On September 2, 2019, the world lost a young man to suicide. Unfortunately, this is not a unique story, especially to those in the Millennial and Gen Z gap. The message of not enough is an old one, here long before Facebook or any other media, as is bullying and violence and every other hate we witness. But today, we are surrounded by a proliferation of messages telling us we are not enough, bombarding us from all sides. Technology originally created to connect people has created an epidemic of loneliness no one could have foreseen. We are connected more than ever, yet we’ve lost our connection—to ourselves, to others, to humanity.
Technology originally created to connect people has created an epidemic of loneliness no one could have foreseen.
I don’t have the ability to save anyone, but I’m hoping my story will help you save yourself.
Thirty-two years ago, I was in that dark place. Despair so huge, I was breaking beneath it. I can still feel the cold gun barrel in my hand. It was my final attempt to do the “right” thing…to make up for my existence.
I felt so utterly alone. There are still days when I feel like I don’t know what the hell I’m doing, but I’ve never returned to that place again. I am grateful for that. It took a long time to see any possible reason for my existence. I began to see it in my kids and it extends to the lives I am able to touch now.
Some call suicide a selfish act, but in that moment, that depth of despair, it feels like the most selfless act possible.
The memory of that place stays with me. I know the pain and hopelessness, the belief that everyone would be better off if I left this life. I believed I was doing what was best for everyone.

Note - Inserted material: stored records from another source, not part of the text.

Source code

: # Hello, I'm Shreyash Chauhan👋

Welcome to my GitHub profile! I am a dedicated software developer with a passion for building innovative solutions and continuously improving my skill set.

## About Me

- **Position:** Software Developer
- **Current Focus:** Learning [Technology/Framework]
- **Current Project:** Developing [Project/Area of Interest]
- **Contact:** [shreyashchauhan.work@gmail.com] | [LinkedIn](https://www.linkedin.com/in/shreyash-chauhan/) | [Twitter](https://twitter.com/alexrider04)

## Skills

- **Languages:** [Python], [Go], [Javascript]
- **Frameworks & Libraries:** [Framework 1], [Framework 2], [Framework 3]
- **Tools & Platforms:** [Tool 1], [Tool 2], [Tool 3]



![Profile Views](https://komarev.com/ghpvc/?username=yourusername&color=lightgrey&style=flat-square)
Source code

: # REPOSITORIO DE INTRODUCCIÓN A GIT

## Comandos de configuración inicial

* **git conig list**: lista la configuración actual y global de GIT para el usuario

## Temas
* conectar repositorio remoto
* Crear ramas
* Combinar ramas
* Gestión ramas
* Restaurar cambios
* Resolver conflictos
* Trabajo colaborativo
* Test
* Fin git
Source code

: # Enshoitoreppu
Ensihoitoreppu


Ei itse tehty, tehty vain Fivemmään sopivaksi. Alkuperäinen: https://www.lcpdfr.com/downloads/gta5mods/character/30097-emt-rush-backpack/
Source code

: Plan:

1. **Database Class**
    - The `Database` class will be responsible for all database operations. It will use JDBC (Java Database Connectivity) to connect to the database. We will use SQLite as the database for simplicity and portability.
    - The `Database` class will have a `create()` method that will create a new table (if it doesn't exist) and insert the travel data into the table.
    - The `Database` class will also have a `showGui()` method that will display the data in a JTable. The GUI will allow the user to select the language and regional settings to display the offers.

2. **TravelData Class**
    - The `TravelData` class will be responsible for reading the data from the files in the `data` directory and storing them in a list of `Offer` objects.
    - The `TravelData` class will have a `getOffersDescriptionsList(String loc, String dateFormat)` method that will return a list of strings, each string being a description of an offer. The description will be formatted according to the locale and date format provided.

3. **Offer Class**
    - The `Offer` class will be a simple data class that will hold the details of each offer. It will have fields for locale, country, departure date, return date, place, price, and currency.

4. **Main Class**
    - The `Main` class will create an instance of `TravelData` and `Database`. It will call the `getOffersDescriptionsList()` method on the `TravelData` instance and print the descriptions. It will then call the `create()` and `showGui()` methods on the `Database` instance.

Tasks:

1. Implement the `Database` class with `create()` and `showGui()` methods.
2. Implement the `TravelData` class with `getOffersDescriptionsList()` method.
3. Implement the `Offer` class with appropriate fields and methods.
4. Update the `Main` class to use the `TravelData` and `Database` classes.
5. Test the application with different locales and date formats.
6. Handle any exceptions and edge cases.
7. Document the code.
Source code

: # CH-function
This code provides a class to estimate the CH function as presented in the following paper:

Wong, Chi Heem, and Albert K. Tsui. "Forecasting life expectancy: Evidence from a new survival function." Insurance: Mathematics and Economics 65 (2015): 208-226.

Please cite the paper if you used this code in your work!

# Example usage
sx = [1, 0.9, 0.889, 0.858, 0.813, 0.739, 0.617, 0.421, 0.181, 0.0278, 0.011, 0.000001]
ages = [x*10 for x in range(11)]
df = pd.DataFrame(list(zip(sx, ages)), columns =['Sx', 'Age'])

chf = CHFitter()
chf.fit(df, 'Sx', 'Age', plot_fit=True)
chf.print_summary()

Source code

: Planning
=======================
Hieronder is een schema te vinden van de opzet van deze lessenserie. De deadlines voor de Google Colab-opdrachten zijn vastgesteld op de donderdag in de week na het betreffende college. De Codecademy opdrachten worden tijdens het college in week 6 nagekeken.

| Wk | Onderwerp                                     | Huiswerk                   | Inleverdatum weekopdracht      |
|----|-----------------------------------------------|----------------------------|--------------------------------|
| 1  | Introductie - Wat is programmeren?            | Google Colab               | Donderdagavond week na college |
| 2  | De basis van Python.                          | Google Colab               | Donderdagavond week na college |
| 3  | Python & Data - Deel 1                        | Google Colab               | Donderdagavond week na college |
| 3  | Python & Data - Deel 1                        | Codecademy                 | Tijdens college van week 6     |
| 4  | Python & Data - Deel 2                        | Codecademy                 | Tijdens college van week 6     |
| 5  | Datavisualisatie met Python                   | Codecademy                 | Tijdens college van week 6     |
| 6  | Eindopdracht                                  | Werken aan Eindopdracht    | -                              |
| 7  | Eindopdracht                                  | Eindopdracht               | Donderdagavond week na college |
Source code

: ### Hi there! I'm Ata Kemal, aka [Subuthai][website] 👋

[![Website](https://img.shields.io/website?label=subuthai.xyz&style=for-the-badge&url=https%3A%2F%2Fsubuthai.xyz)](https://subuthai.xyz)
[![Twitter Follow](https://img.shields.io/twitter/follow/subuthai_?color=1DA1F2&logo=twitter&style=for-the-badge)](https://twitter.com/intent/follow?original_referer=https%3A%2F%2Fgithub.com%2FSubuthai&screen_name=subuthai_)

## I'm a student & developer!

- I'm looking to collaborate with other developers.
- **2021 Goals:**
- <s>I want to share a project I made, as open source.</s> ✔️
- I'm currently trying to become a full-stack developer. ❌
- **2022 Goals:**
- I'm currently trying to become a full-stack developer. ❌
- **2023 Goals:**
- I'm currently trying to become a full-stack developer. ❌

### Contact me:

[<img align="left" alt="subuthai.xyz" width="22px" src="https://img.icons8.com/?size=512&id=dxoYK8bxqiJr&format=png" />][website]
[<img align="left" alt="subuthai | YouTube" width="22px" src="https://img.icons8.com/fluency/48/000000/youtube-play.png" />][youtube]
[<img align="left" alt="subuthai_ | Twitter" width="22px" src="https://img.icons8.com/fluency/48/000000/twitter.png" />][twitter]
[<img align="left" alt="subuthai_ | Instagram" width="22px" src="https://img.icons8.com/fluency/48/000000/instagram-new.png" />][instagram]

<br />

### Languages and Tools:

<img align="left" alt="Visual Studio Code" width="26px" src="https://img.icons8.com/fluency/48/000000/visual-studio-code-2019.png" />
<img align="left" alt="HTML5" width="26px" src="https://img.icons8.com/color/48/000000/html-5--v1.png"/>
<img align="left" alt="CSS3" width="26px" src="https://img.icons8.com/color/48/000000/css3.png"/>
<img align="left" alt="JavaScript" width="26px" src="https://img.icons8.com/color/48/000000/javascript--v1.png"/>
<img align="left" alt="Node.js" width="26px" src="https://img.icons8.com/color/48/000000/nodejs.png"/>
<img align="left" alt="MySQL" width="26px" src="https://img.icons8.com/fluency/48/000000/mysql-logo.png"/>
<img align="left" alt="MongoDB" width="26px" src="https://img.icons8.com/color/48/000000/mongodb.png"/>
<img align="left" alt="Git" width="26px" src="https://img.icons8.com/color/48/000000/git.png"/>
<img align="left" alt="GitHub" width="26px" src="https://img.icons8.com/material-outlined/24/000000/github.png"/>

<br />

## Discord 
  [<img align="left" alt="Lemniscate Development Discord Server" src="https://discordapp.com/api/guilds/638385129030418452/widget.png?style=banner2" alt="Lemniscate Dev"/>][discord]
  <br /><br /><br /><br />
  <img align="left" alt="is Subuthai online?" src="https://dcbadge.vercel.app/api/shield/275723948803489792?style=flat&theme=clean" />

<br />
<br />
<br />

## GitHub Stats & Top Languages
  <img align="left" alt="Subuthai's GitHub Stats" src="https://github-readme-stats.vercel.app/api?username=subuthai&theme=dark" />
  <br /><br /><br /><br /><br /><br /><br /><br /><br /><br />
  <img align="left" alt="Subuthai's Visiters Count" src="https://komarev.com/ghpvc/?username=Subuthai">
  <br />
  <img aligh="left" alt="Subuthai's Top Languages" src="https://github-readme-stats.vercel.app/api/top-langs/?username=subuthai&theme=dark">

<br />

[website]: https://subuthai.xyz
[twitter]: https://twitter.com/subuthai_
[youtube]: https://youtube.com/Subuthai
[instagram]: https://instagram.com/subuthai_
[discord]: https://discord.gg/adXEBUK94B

Some call suicide a selfish act, but in that moment, that depth of despair, it feels like the most selfless act possible.
But I was wrong.
I can’t tell you everything got better after I laid the gun down. It didn’t, at least not until later. I am truly grateful for the miracle call that saved my life, but I continued to carry a victim mentality with me. I have been on the receiving end of abuse, hate and sexual violation. It’s not easy to stand through. Hell, sometimes you have to crawl. Other days you want to give up. Sometimes it feels like the only option.
What I didn’t understand is that I was drawing these people into my life because I believed I didn’t deserve better. Starved for love and having zero self-esteem made me an easy target. Wounds have a way of doing that.
Let me be clear, my belief about myself in no way excuses the behavior of those who hurt me. My lack of respect for myself and lack of boundaries kept me stuck. To change my life, I had to change how I saw myself.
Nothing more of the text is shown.